[Collection entries]

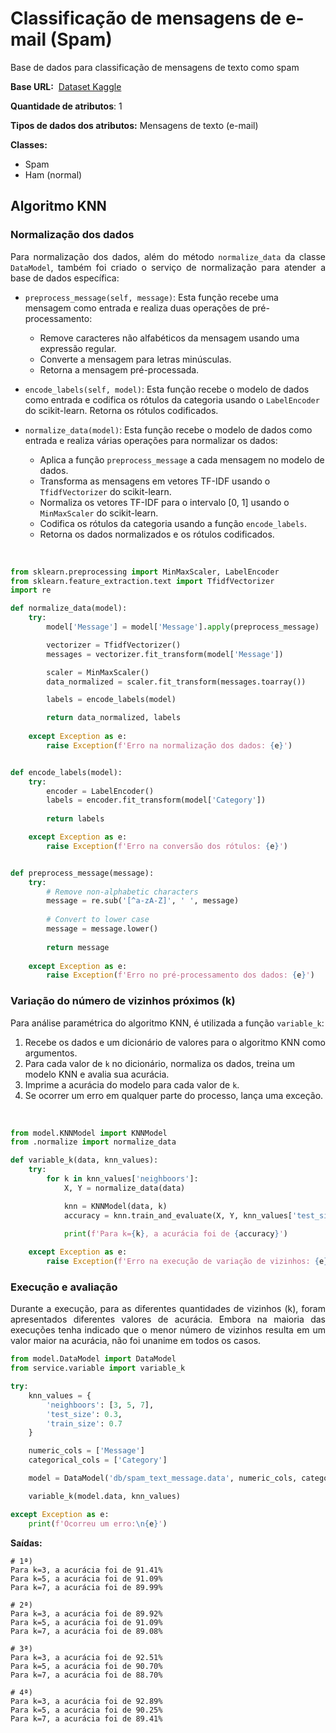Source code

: # Classificação de mensagens de e-mail (Spam)
<p align='justify'>Base de dados para classificação de mensagens de texto como spam</p>

**Base URL:** &nbsp;[Dataset Kaggle](https://www.kaggle.com/datasets/team-ai/spam-text-message-classification/data)

**Quantidade de atributos**: 1

**Tipos de dados dos atributos:** Mensagens de texto (e-mail) 

**Classes:**

* Spam
* Ham (normal)
 

## Algoritmo KNN

### Normalização dos dados

<p align='justify'>Para normalização dos dados, além do método <code>normalize_data</code> da classe <code>DataModel</code>, também foi criado o serviço de normalização para atender a base de dados específica:</p>

- `preprocess_message(self, message)`: Esta função recebe uma mensagem como entrada e realiza duas operações de pré-processamento:
    - Remove caracteres não alfabéticos da mensagem usando uma expressão regular.
    - Converte a mensagem para letras minúsculas.
    - Retorna a mensagem pré-processada.

- `encode_labels(self, model)`: Esta função recebe o modelo de dados como entrada e codifica os rótulos da categoria usando o `LabelEncoder` do scikit-learn. Retorna os rótulos codificados.

- `normalize_data(model)`: Esta função recebe o modelo de dados como entrada e realiza várias operações para normalizar os dados:
    - Aplica a função `preprocess_message` a cada mensagem no modelo de dados.
    - Transforma as mensagens em vetores TF-IDF usando o `TfidfVectorizer` do scikit-learn.
    - Normaliza os vetores TF-IDF para o intervalo [0, 1] usando o `MinMaxScaler` do scikit-learn.
    - Codifica os rótulos da categoria usando a função `encode_labels`.
    - Retorna os dados normalizados e os rótulos codificados.

<br>

```Python
from sklearn.preprocessing import MinMaxScaler, LabelEncoder
from sklearn.feature_extraction.text import TfidfVectorizer
import re

def normalize_data(model):
    try:
        model['Message'] = model['Message'].apply(preprocess_message)

        vectorizer = TfidfVectorizer()
        messages = vectorizer.fit_transform(model['Message'])

        scaler = MinMaxScaler()
        data_normalized = scaler.fit_transform(messages.toarray())

        labels = encode_labels(model)

        return data_normalized, labels
    
    except Exception as e:
        raise Exception(f'Erro na normalização dos dados: {e}')


def encode_labels(model):
    try:
        encoder = LabelEncoder()
        labels = encoder.fit_transform(model['Category'])
    
        return labels

    except Exception as e:
        raise Exception(f'Erro na conversão dos rótulos: {e}')


def preprocess_message(message):
    try:
        # Remove non-alphabetic characters
        message = re.sub('[^a-zA-Z]', ' ', message)
        
        # Convert to lower case
        message = message.lower()
        
        return message
    
    except Exception as e:
        raise Exception(f'Erro no pré-processamento dos dados: {e}')
```

### Variação do número de vizinhos próximos (k)

<p align='justify'>Para análise paramétrica do algoritmo KNN, é utilizada a função <code>variable_k</code>:</p>

1. Recebe os dados e um dicionário de valores para o algoritmo KNN como argumentos.
2. Para cada valor de `k` no dicionário, normaliza os dados, treina um modelo KNN e avalia sua acurácia.
3. Imprime a acurácia do modelo para cada valor de `k`.
4. Se ocorrer um erro em qualquer parte do processo, lança uma exceção.

<br>

```Python
from model.KNNModel import KNNModel
from .normalize import normalize_data

def variable_k(data, knn_values):
    try:
        for k in knn_values['neighboors']:
            X, Y = normalize_data(data)

            knn = KNNModel(data, k)
            accuracy = knn.train_and_evaluate(X, Y, knn_values['test_size'], knn_values['train_size'])

            print(f'Para k={k}, a acurácia foi de {accuracy}')
        
    except Exception as e:
        raise Exception(f'Erro na execução de variação de vizinhos: {e}')
```

### Execução e avaliação

<p align='justify'>Durante a execução, para as diferentes quantidades de vizinhos (k), foram apresentados diferentes valores de acurácia. Embora na maioria das execuções tenha indicado que o menor número de vizinhos resulta em um valor maior na acurácia, não foi unanime em todos os casos.</p>

```Python
from model.DataModel import DataModel
from service.variable import variable_k

try:
    knn_values = {
        'neighboors': [3, 5, 7],
        'test_size': 0.3,
        'train_size': 0.7
    }

    numeric_cols = ['Message']
    categorical_cols = ['Category']

    model = DataModel('db/spam_text_message.data', numeric_cols, categorical_cols)

    variable_k(model.data, knn_values)

except Exception as e:
    print(f'Ocorreu um erro:\n{e}')

```

**Saídas:**

```Terminal
# 1ª)
Para k=3, a acurácia foi de 91.41%
Para k=5, a acurácia foi de 91.09%
Para k=7, a acurácia foi de 89.99%

# 2ª)
Para k=3, a acurácia foi de 89.92%
Para k=5, a acurácia foi de 91.09%
Para k=7, a acurácia foi de 89.08%

# 3ª)
Para k=3, a acurácia foi de 92.51%
Para k=5, a acurácia foi de 90.70%
Para k=7, a acurácia foi de 88.70%

# 4ª)
Para k=3, a acurácia foi de 92.89%
Para k=5, a acurácia foi de 90.25%
Para k=7, a acurácia foi de 89.41%
```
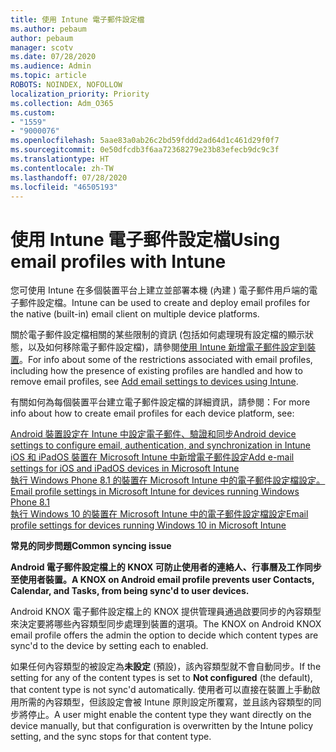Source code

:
 ```yaml
---
title: 使用 Intune 電子郵件設定檔
ms.author: pebaum
author: pebaum
manager: scotv
ms.date: 07/28/2020
ms.audience: Admin
ms.topic: article
ROBOTS: NOINDEX, NOFOLLOW
localization_priority: Priority
ms.collection: Adm_O365
ms.custom:
- "1559"
- "9000076"
ms.openlocfilehash: 5aae83a0ab26c2bd59fddd2ad64d1c461d29f0f7
ms.sourcegitcommit: 0e50dfcdb3f6aa72368279e23b83efecb9dc9c3f
ms.translationtype: HT
ms.contentlocale: zh-TW
ms.lasthandoff: 07/28/2020
ms.locfileid: "46505193"
---
```

# <a name="using-email-profiles-with-intune"></a><span data-ttu-id="c308e-102">使用 Intune 電子郵件設定檔</span><span class="sxs-lookup"><span data-stu-id="c308e-102">Using email profiles with Intune</span></span>

<span data-ttu-id="c308e-103">您可使用 Intune 在多個裝置平台上建立並部署本機 (內建 ) 電子郵件用戶端的電子郵件設定檔。</span><span class="sxs-lookup"><span data-stu-id="c308e-103">Intune can be used to create and deploy email profiles for the native (built-in) email client on multiple device platforms.</span></span>

<span data-ttu-id="c308e-104">關於電子郵件設定檔相關的某些限制的資訊 (包括如何處理現有設定檔的顯示狀態，以及如何移除電子郵件設定檔)，請參閱[使用 Intune 新增電子郵件設定到裝置](https://docs.microsoft.com/intune/email-settings-configure)。</span><span class="sxs-lookup"><span data-stu-id="c308e-104">For info about some of the restrictions associated with email profiles, including how the presence of existing profiles are handled and how to remove email profiles, see [Add email settings to devices using Intune](https://docs.microsoft.com/intune/email-settings-configure).</span></span>

<span data-ttu-id="c308e-105">有關如何為每個裝置平台建立電子郵件設定檔的詳細資訊，請參閱：</span><span class="sxs-lookup"><span data-stu-id="c308e-105">For more info about how to create email profiles for each device platform, see:</span></span>

[<span data-ttu-id="c308e-106">Android 裝置設定在 Intune 中設定電子郵件、驗證和同步</span><span class="sxs-lookup"><span data-stu-id="c308e-106">Android device settings to configure email, authentication, and synchronization in Intune</span></span>](https://docs.microsoft.com/intune/email-settings-android)  
[<span data-ttu-id="c308e-107">iOS 和 iPadOS 裝置在 Microsoft Intune 中新增電子郵件設定</span><span class="sxs-lookup"><span data-stu-id="c308e-107">Add e-mail settings for iOS and iPadOS devices in Microsoft Intune</span></span>](https://docs.microsoft.com/intune/email-settings-ios)  
[<span data-ttu-id="c308e-108">執行 Windows Phone 8.1 的裝置在 Microsoft Intune 中的電子郵件設定檔設定。</span><span class="sxs-lookup"><span data-stu-id="c308e-108">Email profile settings in Microsoft Intune for devices running Windows Phone 8.1</span></span>](https://docs.microsoft.com/intune/email-settings-windows-phone-8-1)  
[<span data-ttu-id="c308e-109">執行 Windows 10 的裝置在 Microsoft Intune 中的電子郵件設定檔設定</span><span class="sxs-lookup"><span data-stu-id="c308e-109">Email profile settings for devices running Windows 10 in Microsoft Intune</span></span>](https://docs.microsoft.com/intune/email-settings-windows-10)

<span data-ttu-id="c308e-110">**常見的同步問題**</span><span class="sxs-lookup"><span data-stu-id="c308e-110">**Common syncing issue**</span></span>

<span data-ttu-id="c308e-111">**Android 電子郵件設定檔上的 KNOX 可防止使用者的連絡人、行事曆及工作同步至使用者裝置。**</span><span class="sxs-lookup"><span data-stu-id="c308e-111">**A KNOX on Android email profile prevents user Contacts, Calendar, and Tasks, from being sync'd to user devices.**</span></span>

<span data-ttu-id="c308e-112">Android KNOX 電子郵件設定檔上的 KNOX 提供管理員通過啟要同步的內容類型來決定要將哪些內容類型同步處理到裝置的選項。</span><span class="sxs-lookup"><span data-stu-id="c308e-112">The KNOX on Android KNOX email profile offers the admin the option to decide which content types are sync'd to the device by setting each to enabled.</span></span>

<span data-ttu-id="c308e-113">如果任何內容類型的被設定為**未設定** (預設)，該內容類型就不會自動同步。</span><span class="sxs-lookup"><span data-stu-id="c308e-113">If the setting for any of the content types is set to **Not configured** (the default), that content type is not sync'd automatically.</span></span> <span data-ttu-id="c308e-114">使用者可以直接在裝置上手動啟用所需的內容類型，但該設定會被 Intune 原則設定所覆寫，並且該內容類型的同步將停止。</span><span class="sxs-lookup"><span data-stu-id="c308e-114">A user might enable the content type they want directly on the device manually, but that configuration is overwritten by the Intune policy setting, and the sync stops for that content type.</span></span>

WORK INSTRUCTIONS => Tally the lines of the data that include the word "vetores". Reply with the number only.

REPLY => 2